*DIRECTIONS*.
Find the string "Android" in the data, and copy out each line that has it.

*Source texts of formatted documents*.
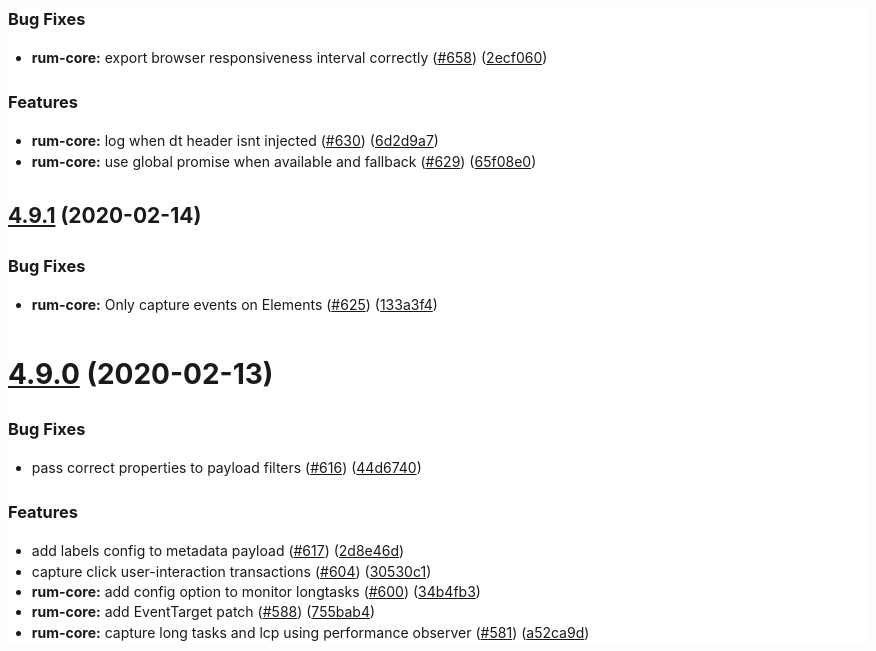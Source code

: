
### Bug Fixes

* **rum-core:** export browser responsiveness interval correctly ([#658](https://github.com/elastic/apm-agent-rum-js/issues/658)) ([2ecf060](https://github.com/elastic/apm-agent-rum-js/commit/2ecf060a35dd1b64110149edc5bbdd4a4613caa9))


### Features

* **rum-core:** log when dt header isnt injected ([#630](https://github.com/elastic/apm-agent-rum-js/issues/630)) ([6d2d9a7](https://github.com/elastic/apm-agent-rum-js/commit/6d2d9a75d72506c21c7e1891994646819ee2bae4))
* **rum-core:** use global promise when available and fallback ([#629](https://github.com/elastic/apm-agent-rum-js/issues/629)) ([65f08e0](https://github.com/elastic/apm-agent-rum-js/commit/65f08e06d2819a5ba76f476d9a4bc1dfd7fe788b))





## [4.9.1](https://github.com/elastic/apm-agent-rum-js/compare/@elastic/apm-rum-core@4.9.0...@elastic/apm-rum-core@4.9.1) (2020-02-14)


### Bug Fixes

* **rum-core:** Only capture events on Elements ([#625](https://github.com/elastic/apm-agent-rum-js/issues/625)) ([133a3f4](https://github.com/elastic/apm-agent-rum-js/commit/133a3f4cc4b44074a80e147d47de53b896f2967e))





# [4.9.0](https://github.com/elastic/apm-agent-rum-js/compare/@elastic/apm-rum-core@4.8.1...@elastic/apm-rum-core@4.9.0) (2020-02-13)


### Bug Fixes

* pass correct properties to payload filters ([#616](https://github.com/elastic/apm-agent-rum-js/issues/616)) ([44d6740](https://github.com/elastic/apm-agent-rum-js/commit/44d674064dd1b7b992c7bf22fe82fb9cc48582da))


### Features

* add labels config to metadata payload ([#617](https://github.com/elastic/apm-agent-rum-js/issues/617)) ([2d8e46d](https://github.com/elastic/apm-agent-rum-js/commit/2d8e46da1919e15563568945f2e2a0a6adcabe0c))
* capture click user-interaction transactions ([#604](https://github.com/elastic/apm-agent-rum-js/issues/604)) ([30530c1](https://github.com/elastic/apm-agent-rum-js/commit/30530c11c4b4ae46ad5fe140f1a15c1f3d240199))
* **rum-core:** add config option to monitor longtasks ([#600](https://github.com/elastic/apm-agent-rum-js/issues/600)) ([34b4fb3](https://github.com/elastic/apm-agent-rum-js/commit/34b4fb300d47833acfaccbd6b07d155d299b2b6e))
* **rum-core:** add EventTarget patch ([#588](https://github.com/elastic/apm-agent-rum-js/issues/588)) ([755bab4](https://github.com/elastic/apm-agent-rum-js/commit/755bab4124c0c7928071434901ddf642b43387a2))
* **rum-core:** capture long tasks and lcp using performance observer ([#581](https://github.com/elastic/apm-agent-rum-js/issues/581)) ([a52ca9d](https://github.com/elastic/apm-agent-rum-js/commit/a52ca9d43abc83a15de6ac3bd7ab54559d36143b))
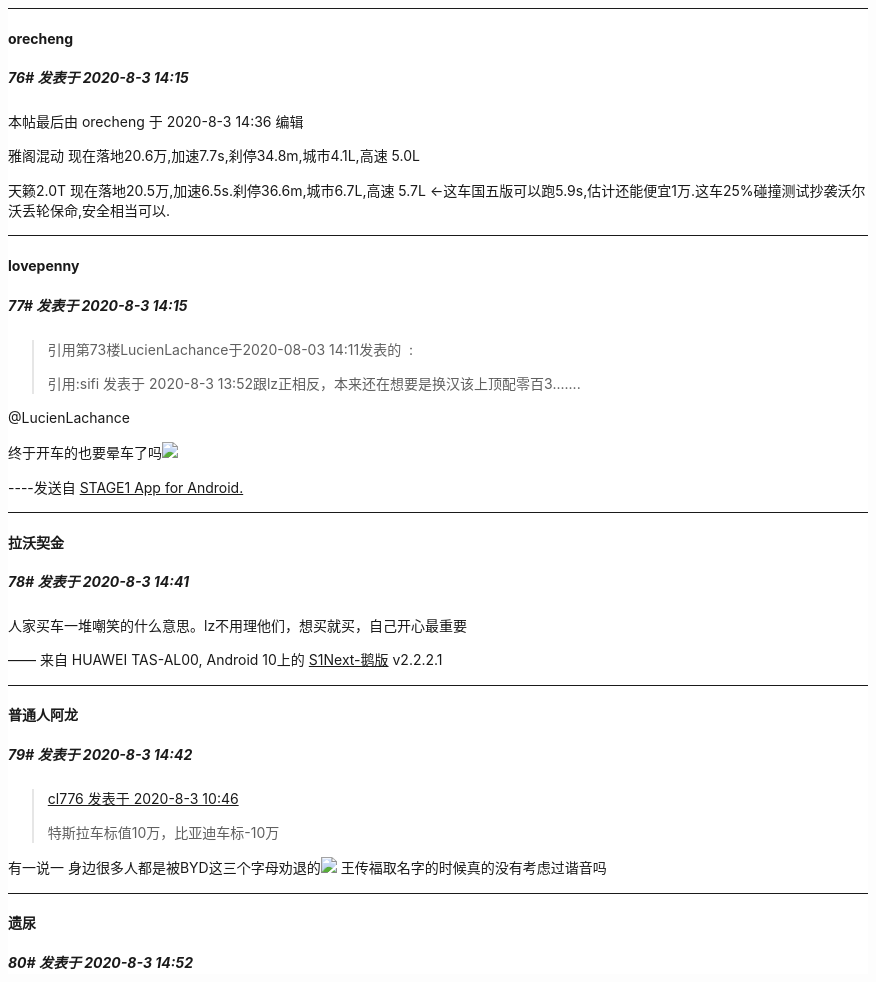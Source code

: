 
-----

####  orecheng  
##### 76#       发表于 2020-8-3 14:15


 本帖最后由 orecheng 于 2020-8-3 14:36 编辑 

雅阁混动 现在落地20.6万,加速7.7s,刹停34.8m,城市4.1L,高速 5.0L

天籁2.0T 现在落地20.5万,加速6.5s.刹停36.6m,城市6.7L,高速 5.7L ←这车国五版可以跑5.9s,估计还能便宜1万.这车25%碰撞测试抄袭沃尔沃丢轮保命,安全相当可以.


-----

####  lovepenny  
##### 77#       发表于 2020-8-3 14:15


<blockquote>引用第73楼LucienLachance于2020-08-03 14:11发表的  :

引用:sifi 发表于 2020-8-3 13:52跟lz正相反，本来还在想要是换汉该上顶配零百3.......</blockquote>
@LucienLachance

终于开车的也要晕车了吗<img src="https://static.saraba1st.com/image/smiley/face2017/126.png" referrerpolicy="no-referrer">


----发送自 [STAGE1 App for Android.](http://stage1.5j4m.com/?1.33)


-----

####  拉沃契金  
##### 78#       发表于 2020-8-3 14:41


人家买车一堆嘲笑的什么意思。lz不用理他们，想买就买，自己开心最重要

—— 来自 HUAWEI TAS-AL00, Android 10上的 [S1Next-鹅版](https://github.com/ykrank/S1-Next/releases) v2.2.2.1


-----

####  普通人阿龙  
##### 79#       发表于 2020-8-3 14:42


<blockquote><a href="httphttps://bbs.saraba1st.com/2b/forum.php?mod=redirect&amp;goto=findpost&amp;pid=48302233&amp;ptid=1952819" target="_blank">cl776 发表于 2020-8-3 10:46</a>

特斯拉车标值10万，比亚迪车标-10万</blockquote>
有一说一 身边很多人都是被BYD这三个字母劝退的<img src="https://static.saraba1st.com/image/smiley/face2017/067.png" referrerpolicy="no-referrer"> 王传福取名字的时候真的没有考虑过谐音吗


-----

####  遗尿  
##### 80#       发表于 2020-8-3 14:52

--

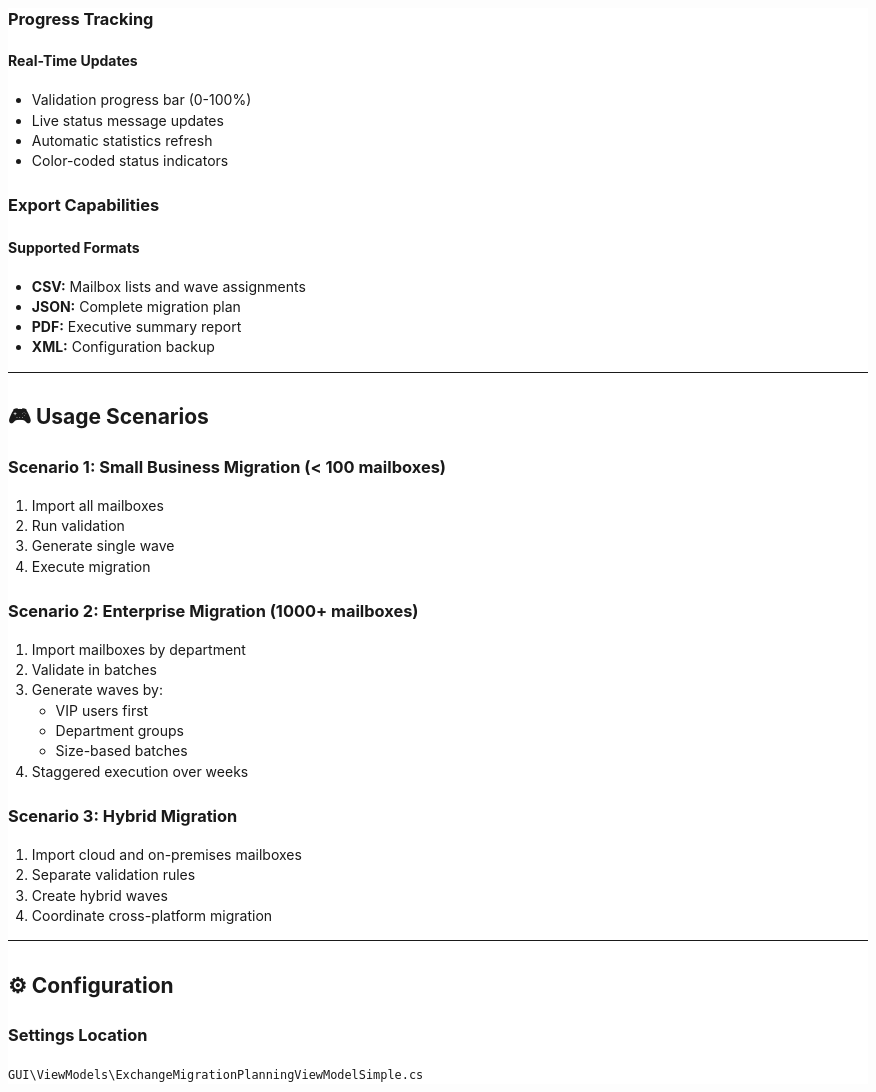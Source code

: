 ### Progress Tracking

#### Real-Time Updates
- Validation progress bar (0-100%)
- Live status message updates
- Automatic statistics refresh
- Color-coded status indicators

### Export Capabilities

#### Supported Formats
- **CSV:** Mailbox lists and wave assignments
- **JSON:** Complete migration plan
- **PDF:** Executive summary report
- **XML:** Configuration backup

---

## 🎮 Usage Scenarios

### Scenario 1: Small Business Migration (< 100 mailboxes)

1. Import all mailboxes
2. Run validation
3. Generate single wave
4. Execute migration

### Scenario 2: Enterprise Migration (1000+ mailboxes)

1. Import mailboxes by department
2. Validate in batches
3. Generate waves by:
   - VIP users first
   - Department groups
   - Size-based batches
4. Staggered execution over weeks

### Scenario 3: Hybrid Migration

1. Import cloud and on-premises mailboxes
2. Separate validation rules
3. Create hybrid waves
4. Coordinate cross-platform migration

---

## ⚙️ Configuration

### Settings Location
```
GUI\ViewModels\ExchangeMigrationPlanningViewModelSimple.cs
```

*EXERCISE OUTPUT*.
----发送自 [STAGE1 App for Android.](http://stage1.5j4m.com/?1.33)
—— 来自 HUAWEI TAS-AL00, Android 10上的 [S1Next-鹅版](https://github.com/ykrank/S1-Next/releases) v2.2.2.1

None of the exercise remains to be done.